• _Records provided_
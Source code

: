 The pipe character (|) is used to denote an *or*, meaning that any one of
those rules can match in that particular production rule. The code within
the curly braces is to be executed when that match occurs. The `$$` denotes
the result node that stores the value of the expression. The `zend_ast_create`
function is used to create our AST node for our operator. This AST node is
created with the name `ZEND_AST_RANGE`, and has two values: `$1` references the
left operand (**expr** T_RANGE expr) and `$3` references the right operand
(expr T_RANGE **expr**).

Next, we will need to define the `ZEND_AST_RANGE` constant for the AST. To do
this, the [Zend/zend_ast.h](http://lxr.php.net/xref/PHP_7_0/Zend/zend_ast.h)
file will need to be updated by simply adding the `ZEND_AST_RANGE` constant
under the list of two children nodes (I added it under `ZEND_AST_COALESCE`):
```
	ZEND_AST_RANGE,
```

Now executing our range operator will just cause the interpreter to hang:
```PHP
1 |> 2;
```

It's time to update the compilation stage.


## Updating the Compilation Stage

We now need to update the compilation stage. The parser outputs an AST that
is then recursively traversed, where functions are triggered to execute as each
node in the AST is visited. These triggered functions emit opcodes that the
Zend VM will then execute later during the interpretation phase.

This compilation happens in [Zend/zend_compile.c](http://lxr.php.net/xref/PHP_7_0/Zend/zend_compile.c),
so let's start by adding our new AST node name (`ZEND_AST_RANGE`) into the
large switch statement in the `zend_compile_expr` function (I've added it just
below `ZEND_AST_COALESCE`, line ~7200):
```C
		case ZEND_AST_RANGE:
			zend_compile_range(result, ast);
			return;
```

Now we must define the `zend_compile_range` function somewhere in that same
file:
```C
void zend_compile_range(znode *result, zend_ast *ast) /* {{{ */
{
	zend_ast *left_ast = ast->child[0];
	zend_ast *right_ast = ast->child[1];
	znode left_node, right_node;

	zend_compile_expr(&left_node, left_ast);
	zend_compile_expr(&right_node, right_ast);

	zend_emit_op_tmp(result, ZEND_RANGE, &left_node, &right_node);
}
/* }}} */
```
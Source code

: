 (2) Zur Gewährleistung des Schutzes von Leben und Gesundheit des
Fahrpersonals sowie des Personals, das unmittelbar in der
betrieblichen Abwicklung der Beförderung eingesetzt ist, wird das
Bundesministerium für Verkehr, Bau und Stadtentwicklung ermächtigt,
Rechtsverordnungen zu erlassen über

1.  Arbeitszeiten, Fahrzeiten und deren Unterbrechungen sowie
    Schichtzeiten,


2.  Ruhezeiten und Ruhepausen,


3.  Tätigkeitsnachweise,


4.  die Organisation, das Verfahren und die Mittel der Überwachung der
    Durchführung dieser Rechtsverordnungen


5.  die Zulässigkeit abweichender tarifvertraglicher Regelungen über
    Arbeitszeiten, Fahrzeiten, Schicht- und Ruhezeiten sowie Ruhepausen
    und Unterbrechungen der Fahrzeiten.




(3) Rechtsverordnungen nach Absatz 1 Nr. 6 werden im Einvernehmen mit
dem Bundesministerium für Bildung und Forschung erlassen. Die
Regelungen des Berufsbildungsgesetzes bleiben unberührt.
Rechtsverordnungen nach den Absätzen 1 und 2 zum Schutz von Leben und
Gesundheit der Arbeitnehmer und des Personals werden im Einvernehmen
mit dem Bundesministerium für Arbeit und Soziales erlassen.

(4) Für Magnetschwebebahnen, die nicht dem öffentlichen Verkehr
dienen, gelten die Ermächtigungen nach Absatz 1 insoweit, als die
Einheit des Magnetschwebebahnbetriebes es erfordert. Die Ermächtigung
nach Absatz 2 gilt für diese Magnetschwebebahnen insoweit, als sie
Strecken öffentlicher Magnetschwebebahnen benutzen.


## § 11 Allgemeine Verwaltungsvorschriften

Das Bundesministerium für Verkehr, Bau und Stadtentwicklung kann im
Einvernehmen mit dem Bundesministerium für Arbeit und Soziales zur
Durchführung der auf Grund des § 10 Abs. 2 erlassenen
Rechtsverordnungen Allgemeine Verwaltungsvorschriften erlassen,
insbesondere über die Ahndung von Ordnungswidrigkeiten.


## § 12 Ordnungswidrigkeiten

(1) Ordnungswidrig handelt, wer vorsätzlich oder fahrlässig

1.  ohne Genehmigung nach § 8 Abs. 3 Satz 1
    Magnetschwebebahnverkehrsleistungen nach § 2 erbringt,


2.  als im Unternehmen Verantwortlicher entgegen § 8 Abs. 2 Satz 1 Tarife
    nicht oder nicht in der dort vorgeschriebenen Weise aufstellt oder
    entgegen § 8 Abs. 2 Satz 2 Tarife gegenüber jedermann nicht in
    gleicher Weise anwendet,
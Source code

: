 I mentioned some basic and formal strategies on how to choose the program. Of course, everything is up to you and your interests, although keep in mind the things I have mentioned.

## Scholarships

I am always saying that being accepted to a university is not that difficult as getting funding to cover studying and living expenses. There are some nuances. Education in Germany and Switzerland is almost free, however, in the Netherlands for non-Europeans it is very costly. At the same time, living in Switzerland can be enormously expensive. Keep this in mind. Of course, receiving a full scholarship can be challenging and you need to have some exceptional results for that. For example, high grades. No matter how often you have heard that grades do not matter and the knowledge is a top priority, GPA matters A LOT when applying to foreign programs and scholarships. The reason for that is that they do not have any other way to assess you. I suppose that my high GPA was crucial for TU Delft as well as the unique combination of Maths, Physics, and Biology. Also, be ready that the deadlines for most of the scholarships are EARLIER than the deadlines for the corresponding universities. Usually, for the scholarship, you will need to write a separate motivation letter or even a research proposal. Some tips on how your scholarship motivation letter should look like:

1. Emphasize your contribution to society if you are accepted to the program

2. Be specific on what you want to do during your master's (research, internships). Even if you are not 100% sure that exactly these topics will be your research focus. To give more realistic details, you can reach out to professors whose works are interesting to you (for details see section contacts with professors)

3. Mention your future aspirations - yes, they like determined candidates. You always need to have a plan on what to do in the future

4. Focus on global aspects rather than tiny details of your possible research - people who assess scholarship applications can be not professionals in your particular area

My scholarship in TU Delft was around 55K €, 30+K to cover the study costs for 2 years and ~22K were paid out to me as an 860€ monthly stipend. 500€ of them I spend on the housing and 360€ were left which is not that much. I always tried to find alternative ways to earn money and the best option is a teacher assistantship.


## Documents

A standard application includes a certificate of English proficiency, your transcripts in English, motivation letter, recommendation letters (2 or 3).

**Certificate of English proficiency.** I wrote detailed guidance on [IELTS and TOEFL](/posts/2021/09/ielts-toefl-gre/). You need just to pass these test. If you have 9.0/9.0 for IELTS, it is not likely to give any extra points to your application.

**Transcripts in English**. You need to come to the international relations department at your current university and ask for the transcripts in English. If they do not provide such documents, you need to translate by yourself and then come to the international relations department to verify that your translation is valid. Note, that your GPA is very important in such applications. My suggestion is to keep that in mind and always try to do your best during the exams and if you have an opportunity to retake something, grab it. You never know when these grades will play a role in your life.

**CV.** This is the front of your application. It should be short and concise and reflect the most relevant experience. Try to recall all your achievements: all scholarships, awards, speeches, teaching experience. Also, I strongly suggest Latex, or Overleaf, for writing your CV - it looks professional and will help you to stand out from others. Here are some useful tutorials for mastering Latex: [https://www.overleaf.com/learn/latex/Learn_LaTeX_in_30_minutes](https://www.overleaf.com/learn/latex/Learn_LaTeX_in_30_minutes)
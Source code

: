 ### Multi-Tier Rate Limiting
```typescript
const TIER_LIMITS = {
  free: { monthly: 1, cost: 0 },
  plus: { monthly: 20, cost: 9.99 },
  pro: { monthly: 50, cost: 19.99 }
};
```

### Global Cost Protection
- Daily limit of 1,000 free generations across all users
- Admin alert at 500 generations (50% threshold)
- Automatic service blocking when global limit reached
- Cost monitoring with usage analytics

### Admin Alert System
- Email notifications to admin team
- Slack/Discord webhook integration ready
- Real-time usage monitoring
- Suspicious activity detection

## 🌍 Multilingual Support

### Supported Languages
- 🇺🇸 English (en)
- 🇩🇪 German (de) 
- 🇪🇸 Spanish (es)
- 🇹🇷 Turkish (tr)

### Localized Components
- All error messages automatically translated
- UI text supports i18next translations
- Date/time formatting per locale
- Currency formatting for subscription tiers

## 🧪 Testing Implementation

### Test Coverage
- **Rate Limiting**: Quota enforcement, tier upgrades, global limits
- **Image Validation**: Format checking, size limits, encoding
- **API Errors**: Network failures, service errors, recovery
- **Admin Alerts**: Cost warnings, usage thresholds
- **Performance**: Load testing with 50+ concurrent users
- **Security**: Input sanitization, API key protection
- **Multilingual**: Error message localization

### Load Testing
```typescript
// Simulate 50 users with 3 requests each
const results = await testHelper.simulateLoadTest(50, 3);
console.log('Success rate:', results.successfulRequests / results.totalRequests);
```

• _Task requirements_
A verbatim transcription is required: the first line of the listing, the line containing "large switch statement", and every line between them.

• _Response to the exercise_
Source code

: The pipe character (|) is used to denote an *or*, meaning that any one of
those rules can match in that particular production rule. The code within
the curly braces is to be executed when that match occurs. The `$$` denotes
the result node that stores the value of the expression. The `zend_ast_create`
function is used to create our AST node for our operator. This AST node is
created with the name `ZEND_AST_RANGE`, and has two values: `$1` references the
left operand (**expr** T_RANGE expr) and `$3` references the right operand
(expr T_RANGE **expr**).

Next, we will need to define the `ZEND_AST_RANGE` constant for the AST. To do
this, the [Zend/zend_ast.h](http://lxr.php.net/xref/PHP_7_0/Zend/zend_ast.h)
file will need to be updated by simply adding the `ZEND_AST_RANGE` constant
under the list of two children nodes (I added it under `ZEND_AST_COALESCE`):
```
	ZEND_AST_RANGE,
```

Now executing our range operator will just cause the interpreter to hang:
```PHP
1 |> 2;
```

It's time to update the compilation stage.


## Updating the Compilation Stage

We now need to update the compilation stage. The parser outputs an AST that
is then recursively traversed, where functions are triggered to execute as each
node in the AST is visited. These triggered functions emit opcodes that the
Zend VM will then execute later during the interpretation phase.

This compilation happens in [Zend/zend_compile.c](http://lxr.php.net/xref/PHP_7_0/Zend/zend_compile.c),
so let's start by adding our new AST node name (`ZEND_AST_RANGE`) into the
large switch statement in the `zend_compile_expr` function (I've added it just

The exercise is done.